La noción de que si no fuera por los excesos perpetrados por musulmanes legítimamente enojados por la intransigencia de Israel y el imperialismo norteamericano el mundo estaría por dejar atrás milenios de conflictos sanguinarios para convivir tranquilamente en un clima de respeto mutuo sigue encandilando a muchos hombres y mujeres influyentes. No sólo en Europa, sino también en ciertos enclaves de Estados Unidos, dan por sentado que el belicismo de sus propios compatriotas y sus aliados es el obstáculo principal en el camino de la paz universal. Puede entenderse, pues, el horror que quienes piensan así sienten frente a Donald Trump, un personaje de ideas tan anacrónicas que se resiste a creer que los norteamericanos monopolizan el mal, como suponen los partidarios del nacionalismo al revés que se ha difundido en los ámbitos académicos, mediáticos y culturales de algunos países ricos.
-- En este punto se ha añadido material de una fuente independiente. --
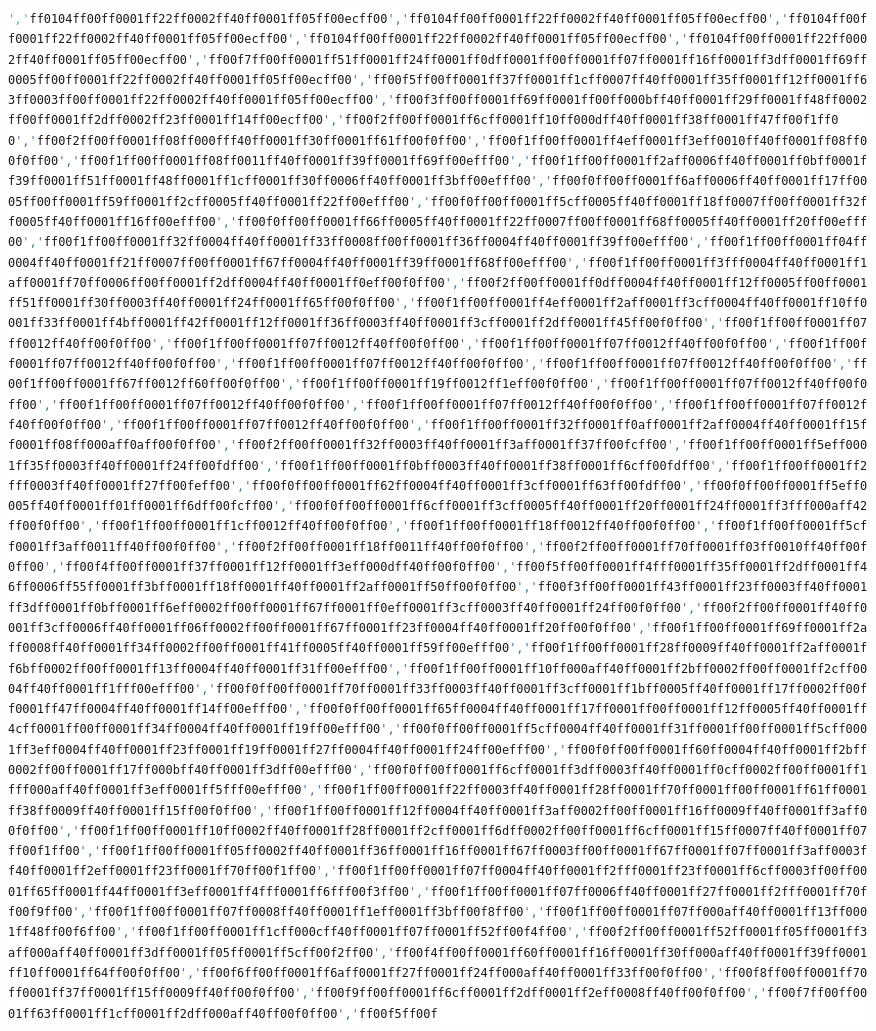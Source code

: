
 ```python
','ff0104ff00ff0001ff22ff0002ff40ff0001ff05ff00ecff00','ff0104ff00ff0001ff22ff0002ff40ff0001ff05ff00ecff00','ff0104ff00ff0001ff22ff0002ff40ff0001ff05ff00ecff00','ff0104ff00ff0001ff22ff0002ff40ff0001ff05ff00ecff00','ff0104ff00ff0001ff22ff0002ff40ff0001ff05ff00ecff00','ff00f7ff00ff0001ff51ff0001ff24ff0001ff0dff0001ff00ff0001ff07ff0001ff16ff0001ff3dff0001ff69ff0005ff00ff0001ff22ff0002ff40ff0001ff05ff00ecff00','ff00f5ff00ff0001ff37ff0001ff1cff0007ff40ff0001ff35ff0001ff12ff0001ff63ff0003ff00ff0001ff22ff0002ff40ff0001ff05ff00ecff00','ff00f3ff00ff0001ff69ff0001ff00ff000bff40ff0001ff29ff0001ff48ff0002ff00ff0001ff2dff0002ff23ff0001ff14ff00ecff00','ff00f2ff00ff0001ff6cff0001ff10ff000dff40ff0001ff38ff0001ff47ff00f1ff00','ff00f2ff00ff0001ff08ff000fff40ff0001ff30ff0001ff61ff00f0ff00','ff00f1ff00ff0001ff4eff0001ff3eff0010ff40ff0001ff08ff00f0ff00','ff00f1ff00ff0001ff08ff0011ff40ff0001ff39ff0001ff69ff00efff00','ff00f1ff00ff0001ff2aff0006ff40ff0001ff0bff0001ff39ff0001ff51ff0001ff48ff0001ff1cff0001ff30ff0006ff40ff0001ff3bff00efff00','ff00f0ff00ff0001ff6aff0006ff40ff0001ff17ff0005ff00ff0001ff59ff0001ff2cff0005ff40ff0001ff22ff00efff00','ff00f0ff00ff0001ff5cff0005ff40ff0001ff18ff0007ff00ff0001ff32ff0005ff40ff0001ff16ff00efff00','ff00f0ff00ff0001ff66ff0005ff40ff0001ff22ff0007ff00ff0001ff68ff0005ff40ff0001ff20ff00efff00','ff00f1ff00ff0001ff32ff0004ff40ff0001ff33ff0008ff00ff0001ff36ff0004ff40ff0001ff39ff00efff00','ff00f1ff00ff0001ff04ff0004ff40ff0001ff21ff0007ff00ff0001ff67ff0004ff40ff0001ff39ff0001ff68ff00efff00','ff00f1ff00ff0001ff3fff0004ff40ff0001ff1aff0001ff70ff0006ff00ff0001ff2dff0004ff40ff0001ff0eff00f0ff00','ff00f2ff00ff0001ff0dff0004ff40ff0001ff12ff0005ff00ff0001ff51ff0001ff30ff0003ff40ff0001ff24ff0001ff65ff00f0ff00','ff00f1ff00ff0001ff4eff0001ff2aff0001ff3cff0004ff40ff0001ff10ff0001ff33ff0001ff4bff0001ff42ff0001ff12ff0001ff36ff0003ff40ff0001ff3cff0001ff2dff0001ff45ff00f0ff00','ff00f1ff00ff0001ff07ff0012ff40ff00f0ff00','ff00f1ff00ff0001ff07ff0012ff40ff00f0ff00','ff00f1ff00ff0001ff07ff0012ff40ff00f0ff00','ff00f1ff00ff0001ff07ff0012ff40ff00f0ff00','ff00f1ff00ff0001ff07ff0012ff40ff00f0ff00','ff00f1ff00ff0001ff07ff0012ff40ff00f0ff00','ff00f1ff00ff0001ff67ff0012ff60ff00f0ff00','ff00f1ff00ff0001ff19ff0012ff1eff00f0ff00','ff00f1ff00ff0001ff07ff0012ff40ff00f0ff00','ff00f1ff00ff0001ff07ff0012ff40ff00f0ff00','ff00f1ff00ff0001ff07ff0012ff40ff00f0ff00','ff00f1ff00ff0001ff07ff0012ff40ff00f0ff00','ff00f1ff00ff0001ff07ff0012ff40ff00f0ff00','ff00f1ff00ff0001ff32ff0001ff0aff0001ff2aff0004ff40ff0001ff15ff0001ff08ff000aff0aff00f0ff00','ff00f2ff00ff0001ff32ff0003ff40ff0001ff3aff0001ff37ff00fcff00','ff00f1ff00ff0001ff5eff0001ff35ff0003ff40ff0001ff24ff00fdff00','ff00f1ff00ff0001ff0bff0003ff40ff0001ff38ff0001ff6cff00fdff00','ff00f1ff00ff0001ff2fff0003ff40ff0001ff27ff00feff00','ff00f0ff00ff0001ff62ff0004ff40ff0001ff3cff0001ff63ff00fdff00','ff00f0ff00ff0001ff5eff0005ff40ff0001ff01ff0001ff6dff00fcff00','ff00f0ff00ff0001ff6cff0001ff3cff0005ff40ff0001ff20ff0001ff24ff0001ff3fff000aff42ff00f0ff00','ff00f1ff00ff0001ff1cff0012ff40ff00f0ff00','ff00f1ff00ff0001ff18ff0012ff40ff00f0ff00','ff00f1ff00ff0001ff5cff0001ff3aff0011ff40ff00f0ff00','ff00f2ff00ff0001ff18ff0011ff40ff00f0ff00','ff00f2ff00ff0001ff70ff0001ff03ff0010ff40ff00f0ff00','ff00f4ff00ff0001ff37ff0001ff12ff0001ff3eff000dff40ff00f0ff00','ff00f5ff00ff0001ff4fff0001ff35ff0001ff2dff0001ff46ff0006ff55ff0001ff3bff0001ff18ff0001ff40ff0001ff2aff0001ff50ff00f0ff00','ff00f3ff00ff0001ff43ff0001ff23ff0003ff40ff0001ff3dff0001ff0bff0001ff6eff0002ff00ff0001ff67ff0001ff0eff0001ff3cff0003ff40ff0001ff24ff00f0ff00','ff00f2ff00ff0001ff40ff0001ff3cff0006ff40ff0001ff06ff0002ff00ff0001ff67ff0001ff23ff0004ff40ff0001ff20ff00f0ff00','ff00f1ff00ff0001ff69ff0001ff2aff0008ff40ff0001ff34ff0002ff00ff0001ff41ff0005ff40ff0001ff59ff00efff00','ff00f1ff00ff0001ff28ff0009ff40ff0001ff2aff0001ff6bff0002ff00ff0001ff13ff0004ff40ff0001ff31ff00efff00','ff00f1ff00ff0001ff10ff000aff40ff0001ff2bff0002ff00ff0001ff2cff0004ff40ff0001ff1fff00efff00','ff00f0ff00ff0001ff70ff0001ff33ff0003ff40ff0001ff3cff0001ff1bff0005ff40ff0001ff17ff0002ff00ff0001ff47ff0004ff40ff0001ff14ff00efff00','ff00f0ff00ff0001ff65ff0004ff40ff0001ff17ff0001ff00ff0001ff12ff0005ff40ff0001ff4cff0001ff00ff0001ff34ff0004ff40ff0001ff19ff00efff00','ff00f0ff00ff0001ff5cff0004ff40ff0001ff31ff0001ff00ff0001ff5cff0001ff3eff0004ff40ff0001ff23ff0001ff19ff0001ff27ff0004ff40ff0001ff24ff00efff00','ff00f0ff00ff0001ff60ff0004ff40ff0001ff2bff0002ff00ff0001ff17ff000bff40ff0001ff3dff00efff00','ff00f0ff00ff0001ff6cff0001ff3dff0003ff40ff0001ff0cff0002ff00ff0001ff1fff000aff40ff0001ff3eff0001ff5fff00efff00','ff00f1ff00ff0001ff22ff0003ff40ff0001ff28ff0001ff70ff0001ff00ff0001ff61ff0001ff38ff0009ff40ff0001ff15ff00f0ff00','ff00f1ff00ff0001ff12ff0004ff40ff0001ff3aff0002ff00ff0001ff16ff0009ff40ff0001ff3aff00f0ff00','ff00f1ff00ff0001ff10ff0002ff40ff0001ff28ff0001ff2cff0001ff6dff0002ff00ff0001ff6cff0001ff15ff0007ff40ff0001ff07ff00f1ff00','ff00f1ff00ff0001ff05ff0002ff40ff0001ff36ff0001ff16ff0001ff67ff0003ff00ff0001ff67ff0001ff07ff0001ff3aff0003ff40ff0001ff2eff0001ff23ff0001ff70ff00f1ff00','ff00f1ff00ff0001ff07ff0004ff40ff0001ff2fff0001ff23ff0001ff6cff0003ff00ff0001ff65ff0001ff44ff0001ff3eff0001ff4fff0001ff6fff00f3ff00','ff00f1ff00ff0001ff07ff0006ff40ff0001ff27ff0001ff2fff0001ff70ff00f9ff00','ff00f1ff00ff0001ff07ff0008ff40ff0001ff1eff0001ff3bff00f8ff00','ff00f1ff00ff0001ff07ff000aff40ff0001ff13ff0001ff48ff00f6ff00','ff00f1ff00ff0001ff1cff000cff40ff0001ff07ff0001ff52ff00f4ff00','ff00f2ff00ff0001ff52ff0001ff05ff0001ff3aff000aff40ff0001ff3dff0001ff05ff0001ff5cff00f2ff00','ff00f4ff00ff0001ff60ff0001ff16ff0001ff30ff000aff40ff0001ff39ff0001ff10ff0001ff64ff00f0ff00','ff00f6ff00ff0001ff6aff0001ff27ff0001ff24ff000aff40ff0001ff33ff00f0ff00','ff00f8ff00ff0001ff70ff0001ff37ff0001ff15ff0009ff40ff00f0ff00','ff00f9ff00ff0001ff6cff0001ff2dff0001ff2eff0008ff40ff00f0ff00','ff00f7ff00ff0001ff63ff0001ff1cff0001ff2dff000aff40ff00f0ff00','ff00f5ff00f
```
Para el a punto de ser expresidente Barack Obama, la “islamofobia” es mucho peor que la renovada militancia islámica. Para su sucesor, minimizar el peligro planteado por los yihadistas es insensato, razón por la que dice que la alemana Angela Merkel cometió un error “catastrófico” al abrir las puertas de su país, y por lo tanto de Europa, para que en un solo año entraran más de un millón de musulmanes de antecedentes desconocidos.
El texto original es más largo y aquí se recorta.